I’ve been working through a novel, editing, pruning, and rearranging. Strunk and White remind me of point 22, on p. 32 of this edition: “Place the emphatic words of a sentence at the end.” This can apply to sentences, paragraphs, lines of poetry, and even words: the beginning and end of these units carry the most power, the most weight. The middle can be incidental, or worse, ignored. Here’s a clever example (possibly urban legend, but interesting anyway) of how words can work with mixed up middles becoming invisible, and yet the content is still clear. (Thanks to my friend Lara for digging this up when my human memory failed.):
“Aoccdrnig to a rscheearch at Cmabrigde Uinervtisy, it deosn’t mttaer in waht oredr the ltteers in a wrod are, the olny iprmoetnt tihng is taht the frist and lsat ltteer be at the rghit pclae. The rset can be a toatl mses and you can sitll raed it wouthit porbelm. Tihs is bcuseae the huamn mnid deos not raed ervey lteter by istlef, but the wrod as a wlohe.”
Beginnings and ends of these words are stable, are what we expect, and therefore they guide in reading through the garble.
Another thing that Elements of Style illustrates is more visual than literal. Writers have to learn the twin arts of making a mess (making a creation, a draft) and then cleaning it up (editing, revising). If you look at the layout of the examples in Strunk and White, you could consider the left column (before the makeover) as the making of the mess, and the right column (after the makeover) as cleaning it up. I’m going to use this idea when I talk to students. I think it helps to put the implicit and explicit judgment of Strunk and White into a context: all writing is a process, a walking through and then away from the muddy, toward the clear. Start somewhere. Edit as needed, strive to improve the mess, to communicate better.
Maybe the most important advice is point 17, on p. 23, “Omit needless words.” An anthem for some people who write, an ideal to strive toward. I’ve been polishing, weeding the needless, plucking extraneous words from overburdened sentences. Sometimes it takes years to realize a word is needless. Omit needless words is a noble mantra and practice. With time, I could whittle this paragraph down even more than I have, but in the battle between how the blogosphere measures time and my tendency toward perfectionism, I go for speed and risk flaws.

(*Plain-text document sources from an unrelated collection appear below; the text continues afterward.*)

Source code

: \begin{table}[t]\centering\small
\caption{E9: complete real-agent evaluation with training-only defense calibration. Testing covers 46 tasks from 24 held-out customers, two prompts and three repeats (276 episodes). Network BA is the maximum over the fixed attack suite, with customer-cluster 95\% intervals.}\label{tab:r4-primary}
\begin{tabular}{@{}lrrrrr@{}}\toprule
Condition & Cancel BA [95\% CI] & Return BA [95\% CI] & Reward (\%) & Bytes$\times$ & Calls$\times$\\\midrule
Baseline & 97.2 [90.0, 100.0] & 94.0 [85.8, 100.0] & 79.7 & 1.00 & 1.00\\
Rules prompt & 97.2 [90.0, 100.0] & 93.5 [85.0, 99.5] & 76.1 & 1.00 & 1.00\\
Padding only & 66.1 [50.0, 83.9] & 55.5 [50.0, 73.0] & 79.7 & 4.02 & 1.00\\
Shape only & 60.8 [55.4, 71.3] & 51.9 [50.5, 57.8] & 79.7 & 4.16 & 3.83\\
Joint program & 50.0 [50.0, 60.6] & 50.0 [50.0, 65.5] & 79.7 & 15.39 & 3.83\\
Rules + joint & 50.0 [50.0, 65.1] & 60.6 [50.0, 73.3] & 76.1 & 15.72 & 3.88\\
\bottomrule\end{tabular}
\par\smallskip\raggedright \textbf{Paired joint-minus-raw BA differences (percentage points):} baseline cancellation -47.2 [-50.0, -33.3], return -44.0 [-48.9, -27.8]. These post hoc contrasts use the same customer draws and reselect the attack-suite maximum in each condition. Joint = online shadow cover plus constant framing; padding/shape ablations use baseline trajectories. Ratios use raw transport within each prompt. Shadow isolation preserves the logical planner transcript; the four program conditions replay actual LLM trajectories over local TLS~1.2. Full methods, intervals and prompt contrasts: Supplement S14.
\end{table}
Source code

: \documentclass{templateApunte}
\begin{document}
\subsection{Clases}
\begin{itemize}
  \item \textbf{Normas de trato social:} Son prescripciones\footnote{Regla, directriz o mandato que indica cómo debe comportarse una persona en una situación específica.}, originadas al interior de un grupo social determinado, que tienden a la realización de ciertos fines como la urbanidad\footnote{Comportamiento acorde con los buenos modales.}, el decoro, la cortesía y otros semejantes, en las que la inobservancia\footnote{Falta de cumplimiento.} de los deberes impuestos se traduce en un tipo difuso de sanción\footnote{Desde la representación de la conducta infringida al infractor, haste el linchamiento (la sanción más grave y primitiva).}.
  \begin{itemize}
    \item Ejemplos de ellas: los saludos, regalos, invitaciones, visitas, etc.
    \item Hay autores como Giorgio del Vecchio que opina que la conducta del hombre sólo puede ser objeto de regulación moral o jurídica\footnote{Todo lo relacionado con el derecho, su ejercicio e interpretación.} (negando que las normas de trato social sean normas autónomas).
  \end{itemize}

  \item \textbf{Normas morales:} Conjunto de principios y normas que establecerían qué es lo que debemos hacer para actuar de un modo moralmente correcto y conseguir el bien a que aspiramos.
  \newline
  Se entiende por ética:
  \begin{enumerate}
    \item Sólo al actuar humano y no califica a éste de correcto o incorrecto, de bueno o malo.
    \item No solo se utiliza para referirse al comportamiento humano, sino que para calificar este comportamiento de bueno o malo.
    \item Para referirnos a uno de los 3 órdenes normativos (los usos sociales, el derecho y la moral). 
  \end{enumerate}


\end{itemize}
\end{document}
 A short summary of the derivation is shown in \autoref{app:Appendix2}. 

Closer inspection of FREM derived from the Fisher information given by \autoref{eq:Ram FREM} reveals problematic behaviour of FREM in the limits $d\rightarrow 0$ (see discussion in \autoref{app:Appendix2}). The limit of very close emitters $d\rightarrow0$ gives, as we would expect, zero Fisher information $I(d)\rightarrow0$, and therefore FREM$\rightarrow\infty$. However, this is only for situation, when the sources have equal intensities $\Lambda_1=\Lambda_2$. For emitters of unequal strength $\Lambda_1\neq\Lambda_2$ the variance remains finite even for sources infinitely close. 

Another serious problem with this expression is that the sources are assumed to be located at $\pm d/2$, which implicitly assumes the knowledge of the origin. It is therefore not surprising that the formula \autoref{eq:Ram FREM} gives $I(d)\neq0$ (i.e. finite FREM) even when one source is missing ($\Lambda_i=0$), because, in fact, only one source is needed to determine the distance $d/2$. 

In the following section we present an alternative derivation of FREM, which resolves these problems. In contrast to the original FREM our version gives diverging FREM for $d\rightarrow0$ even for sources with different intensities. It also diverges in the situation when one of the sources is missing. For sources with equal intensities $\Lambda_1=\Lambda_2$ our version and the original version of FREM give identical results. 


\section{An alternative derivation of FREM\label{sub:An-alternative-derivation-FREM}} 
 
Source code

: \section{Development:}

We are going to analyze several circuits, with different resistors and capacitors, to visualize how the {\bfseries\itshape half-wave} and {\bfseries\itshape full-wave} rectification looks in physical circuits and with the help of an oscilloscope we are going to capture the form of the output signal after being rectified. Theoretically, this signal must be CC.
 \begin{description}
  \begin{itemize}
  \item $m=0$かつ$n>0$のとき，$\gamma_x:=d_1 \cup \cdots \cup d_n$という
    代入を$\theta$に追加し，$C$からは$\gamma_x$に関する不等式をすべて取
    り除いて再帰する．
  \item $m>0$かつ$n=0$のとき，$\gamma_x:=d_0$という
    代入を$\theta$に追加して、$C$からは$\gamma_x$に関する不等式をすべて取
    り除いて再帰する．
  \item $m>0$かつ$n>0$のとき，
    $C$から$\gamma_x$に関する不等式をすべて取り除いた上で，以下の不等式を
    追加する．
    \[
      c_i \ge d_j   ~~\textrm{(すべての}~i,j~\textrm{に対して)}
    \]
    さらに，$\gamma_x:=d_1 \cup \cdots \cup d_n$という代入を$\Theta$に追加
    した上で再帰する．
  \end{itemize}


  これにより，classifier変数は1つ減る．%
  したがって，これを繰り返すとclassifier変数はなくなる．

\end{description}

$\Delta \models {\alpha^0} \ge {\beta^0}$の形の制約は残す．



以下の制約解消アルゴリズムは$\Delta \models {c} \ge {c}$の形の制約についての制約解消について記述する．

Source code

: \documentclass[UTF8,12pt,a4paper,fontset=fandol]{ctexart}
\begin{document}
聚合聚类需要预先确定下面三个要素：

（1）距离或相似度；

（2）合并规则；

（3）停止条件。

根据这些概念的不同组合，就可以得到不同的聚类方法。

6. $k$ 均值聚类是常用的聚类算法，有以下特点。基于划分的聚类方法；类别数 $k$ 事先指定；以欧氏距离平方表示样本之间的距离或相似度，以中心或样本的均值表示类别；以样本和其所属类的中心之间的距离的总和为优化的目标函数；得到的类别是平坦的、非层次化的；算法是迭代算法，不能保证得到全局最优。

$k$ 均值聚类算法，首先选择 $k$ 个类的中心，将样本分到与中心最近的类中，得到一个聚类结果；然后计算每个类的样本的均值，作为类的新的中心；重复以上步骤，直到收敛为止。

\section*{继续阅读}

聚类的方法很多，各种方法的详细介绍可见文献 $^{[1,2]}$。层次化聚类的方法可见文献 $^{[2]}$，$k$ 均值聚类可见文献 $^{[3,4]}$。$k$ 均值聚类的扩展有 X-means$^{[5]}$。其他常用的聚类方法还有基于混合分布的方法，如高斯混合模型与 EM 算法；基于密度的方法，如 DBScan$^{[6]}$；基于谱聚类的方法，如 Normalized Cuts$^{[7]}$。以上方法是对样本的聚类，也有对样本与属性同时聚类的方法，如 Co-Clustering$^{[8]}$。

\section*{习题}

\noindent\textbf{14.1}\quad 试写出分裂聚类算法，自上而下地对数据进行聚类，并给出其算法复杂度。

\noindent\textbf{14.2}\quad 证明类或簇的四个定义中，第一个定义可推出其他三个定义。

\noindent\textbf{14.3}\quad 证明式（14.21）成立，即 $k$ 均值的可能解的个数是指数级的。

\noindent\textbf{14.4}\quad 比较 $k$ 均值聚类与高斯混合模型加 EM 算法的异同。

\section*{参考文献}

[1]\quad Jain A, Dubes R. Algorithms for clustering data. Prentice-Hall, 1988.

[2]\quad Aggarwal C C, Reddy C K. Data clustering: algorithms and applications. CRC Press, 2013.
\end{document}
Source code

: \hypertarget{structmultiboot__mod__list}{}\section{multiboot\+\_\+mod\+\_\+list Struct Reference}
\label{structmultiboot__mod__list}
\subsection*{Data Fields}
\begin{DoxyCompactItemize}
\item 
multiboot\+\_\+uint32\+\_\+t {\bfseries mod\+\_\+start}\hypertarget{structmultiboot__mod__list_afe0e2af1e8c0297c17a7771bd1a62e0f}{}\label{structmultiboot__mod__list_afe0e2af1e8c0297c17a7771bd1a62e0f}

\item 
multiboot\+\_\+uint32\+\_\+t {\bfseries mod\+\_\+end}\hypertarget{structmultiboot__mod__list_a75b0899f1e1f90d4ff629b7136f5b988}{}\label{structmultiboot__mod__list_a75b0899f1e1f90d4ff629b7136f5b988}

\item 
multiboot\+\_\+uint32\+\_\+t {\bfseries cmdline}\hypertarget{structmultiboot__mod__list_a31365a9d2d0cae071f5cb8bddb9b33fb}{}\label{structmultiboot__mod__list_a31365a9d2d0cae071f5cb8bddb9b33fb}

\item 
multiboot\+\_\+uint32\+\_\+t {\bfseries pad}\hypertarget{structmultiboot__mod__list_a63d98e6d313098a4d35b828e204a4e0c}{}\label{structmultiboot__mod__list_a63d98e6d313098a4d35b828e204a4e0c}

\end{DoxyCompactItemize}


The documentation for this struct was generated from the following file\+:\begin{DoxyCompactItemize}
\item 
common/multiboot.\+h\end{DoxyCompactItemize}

This time, for the first time, I found (or noticed) the sub-mantra of Omit needless words on p. 19, under point 14. “Note, in the examples above, that when a sentence if made stronger, it usually becomes shorter. Thus, brevity is a by-product of vigor.”
It’s worth repeating: “…brevity is a by-product of vigor.”
That is such a beautiful fact, and beautifully put. No wonder I am tired, this revision has been vigorous. The novel is shorter. And, I hope, stronger.
As a new faculty person, I am learning about a thing I refer to as “Thesis Season.”
It’s fascinating and exhausting. I’ve read a bunch of creative writing manuscripts in the last few months, sitting right next to to sentences, words, and images. (Luckily, the writing is often beautiful, lyrical, strong, clean, titillating, and compelling. I do love my job.)
One thing, though, that has got me all het up, is the importance of following instructions. Some writers are more comfortable with computers and word processing than others: writers are like other humans in that way. If I could, I would take all these writers into a room and together, we’d go through each step to achieve proper formatting. Margins, line spacing, consistent typeface, point size, page numbering. I know that these details can be really hard to face if you’re not adept at digital technology. I’m lucky that my previous job was all about showing students and faculty how to navigate the word processing jungle. I’m a nerd about this stuff. According to Microsoft, I am a “Word Expert.” (This always amuses me, especially when I’m writing, because the last thing I feel like is a word expert!) For this reason, however, I harp on formatting. My students might be tired of hearing it, but I am trying to help them as they approach the larger world where their work will be judged by someone who doesn’t care about them nearly as much as I do.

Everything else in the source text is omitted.